One of my favorite Fred Craddock stories which most of you have probably heard before, but a few of you haven’t is the story Fred tells about the time he and his wife were vacationing in their favorite place in the Great Smokey Mountains. They ate dinner in a rather new restaurant called the Black Bear Inn, which featured a beautiful view of the mountains. Early into their meal an elderly man approached their table and welcomed them.  He talked to them for a while and it came out that Fred was a minister with the Christian Church of the Disciples of Christ. When the elderly man heard that he was a Disciples of Christ minister he pulled up a chair and said, “I owe a great deal to the Christian church.” Then he told Fred and his wife this story:

He said, “I grew up in these mountains. My mother was not married and the whole community knew it. In those days it was a reproach, and the reproach that fell on my mother, fell also on me. When I went into town with her, I could see people staring at me, making guesses as to who was my father. At school the children said ugly things to me, and so I stayed to myself during recess and I ate my lunch alone. In my early teens I began to attend a little church back in the mountains called Laurel Springs Christian Church. They had a minister who was both attractive and frightening. He had a chiseled face, a heavy beard, and a deep voice. I went to hear him preach. I don’t know exactly why, but it did something for me. However, I was afraid that I was not welcome since I was, as they put it, a bastard. So I would arrive just in time for the sermon, and when it was over I would get out of there quick because I was afraid someone would say, “What’s a boy like you doing in church?”

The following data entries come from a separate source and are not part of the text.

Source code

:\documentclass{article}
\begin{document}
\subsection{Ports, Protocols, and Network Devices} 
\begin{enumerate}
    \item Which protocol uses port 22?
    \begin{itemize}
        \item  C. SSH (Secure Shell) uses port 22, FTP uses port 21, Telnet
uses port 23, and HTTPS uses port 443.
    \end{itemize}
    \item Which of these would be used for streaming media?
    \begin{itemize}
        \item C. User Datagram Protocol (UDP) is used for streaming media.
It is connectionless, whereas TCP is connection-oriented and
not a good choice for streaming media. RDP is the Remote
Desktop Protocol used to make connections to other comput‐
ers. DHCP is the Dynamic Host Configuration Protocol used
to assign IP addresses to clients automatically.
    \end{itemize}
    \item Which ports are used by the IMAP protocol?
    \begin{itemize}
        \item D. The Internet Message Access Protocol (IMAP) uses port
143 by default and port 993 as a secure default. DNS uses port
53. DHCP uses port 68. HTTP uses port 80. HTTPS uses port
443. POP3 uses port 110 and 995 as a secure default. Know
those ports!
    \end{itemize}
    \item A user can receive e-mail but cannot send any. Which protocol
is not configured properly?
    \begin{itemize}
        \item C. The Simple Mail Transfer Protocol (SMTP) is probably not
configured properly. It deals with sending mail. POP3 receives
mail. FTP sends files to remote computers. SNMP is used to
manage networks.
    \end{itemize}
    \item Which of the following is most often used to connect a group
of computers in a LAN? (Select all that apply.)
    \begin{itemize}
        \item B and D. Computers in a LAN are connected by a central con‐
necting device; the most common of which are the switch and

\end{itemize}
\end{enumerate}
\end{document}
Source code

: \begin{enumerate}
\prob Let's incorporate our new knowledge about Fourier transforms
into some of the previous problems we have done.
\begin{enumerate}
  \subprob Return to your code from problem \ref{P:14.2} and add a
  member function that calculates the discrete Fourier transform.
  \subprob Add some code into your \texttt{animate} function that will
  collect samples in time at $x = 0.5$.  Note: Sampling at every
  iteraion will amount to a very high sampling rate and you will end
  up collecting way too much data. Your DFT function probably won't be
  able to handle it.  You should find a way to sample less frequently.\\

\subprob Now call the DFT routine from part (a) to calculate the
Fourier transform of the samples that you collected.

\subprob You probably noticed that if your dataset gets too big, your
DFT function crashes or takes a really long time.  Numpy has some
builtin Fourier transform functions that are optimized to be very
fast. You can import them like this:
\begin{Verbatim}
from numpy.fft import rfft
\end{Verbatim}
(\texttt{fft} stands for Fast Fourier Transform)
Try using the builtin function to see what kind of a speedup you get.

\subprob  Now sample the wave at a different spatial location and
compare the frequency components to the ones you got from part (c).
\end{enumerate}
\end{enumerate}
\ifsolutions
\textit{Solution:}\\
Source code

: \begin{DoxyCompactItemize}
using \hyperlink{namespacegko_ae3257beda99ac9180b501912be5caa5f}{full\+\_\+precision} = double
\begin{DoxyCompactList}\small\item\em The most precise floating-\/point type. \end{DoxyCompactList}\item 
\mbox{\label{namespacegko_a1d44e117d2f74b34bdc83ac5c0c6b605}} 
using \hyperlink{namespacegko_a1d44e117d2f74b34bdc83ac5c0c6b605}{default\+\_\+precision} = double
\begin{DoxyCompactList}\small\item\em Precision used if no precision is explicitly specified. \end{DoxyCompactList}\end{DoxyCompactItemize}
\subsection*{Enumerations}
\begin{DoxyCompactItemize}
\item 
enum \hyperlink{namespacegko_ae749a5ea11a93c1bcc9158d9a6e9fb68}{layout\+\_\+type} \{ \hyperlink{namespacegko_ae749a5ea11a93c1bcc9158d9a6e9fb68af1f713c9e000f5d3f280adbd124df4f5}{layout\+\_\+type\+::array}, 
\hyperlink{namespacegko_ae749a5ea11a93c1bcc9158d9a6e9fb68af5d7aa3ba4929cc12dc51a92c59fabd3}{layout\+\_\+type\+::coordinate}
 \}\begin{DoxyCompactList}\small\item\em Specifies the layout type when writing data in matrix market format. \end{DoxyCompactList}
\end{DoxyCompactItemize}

“One Sunday some people queued up the aisle before I could get out. Before I could make my way through the group, I felt a hand on my shoulder, a heavy hand. I could see out the corner of my eye his beard and his chin, and knew it was the minister. I trembled in fear. He turned his face around so he could see mine and he seemed to stare at me for a while. I knew what he was doing. I knew that he was going to make a guess as to who my father was. A moment later he said, ‘Well, boy, you’re a child of . . .’ and he paused. And I knew what was coming. I knew I would have my feelings hurt. I knew I would not go back again. But he said, ‘Boy, you’re a child of God. I see a striking resemblance.’ Then he swatted me on the backside and said, ‘Now, you go claim your inheritance.’ The elderly gentleman concluded by saying, “I left the building a different person. In fact, that was really the beginning of my life.” Fred asked the man his name. He said, “Ben Hooper.” It took a few moments, but then Fred remembered his own father talking about how the people of Tennessee twice elected as governor, a man with a hard beginning, by the name of Ben Hooper.

The minister said to the boy, “You are a child of God, go claim your inheritance.” That’s who you are sisters and brothers, right now. It’s not because you believed all the right things or did the right things or joined the right church. You may have thought that was what made you a child of God, but it didn’t. You were already a child of God before you believed or did any of those things. And this is not just true of you. It’s true of your children and grandchildren. Your parents, your sisters and brothers, your friends, your co-workers, and yes, even your enemies. Even those who believe totally different than you do or live totally different. They are children of God too.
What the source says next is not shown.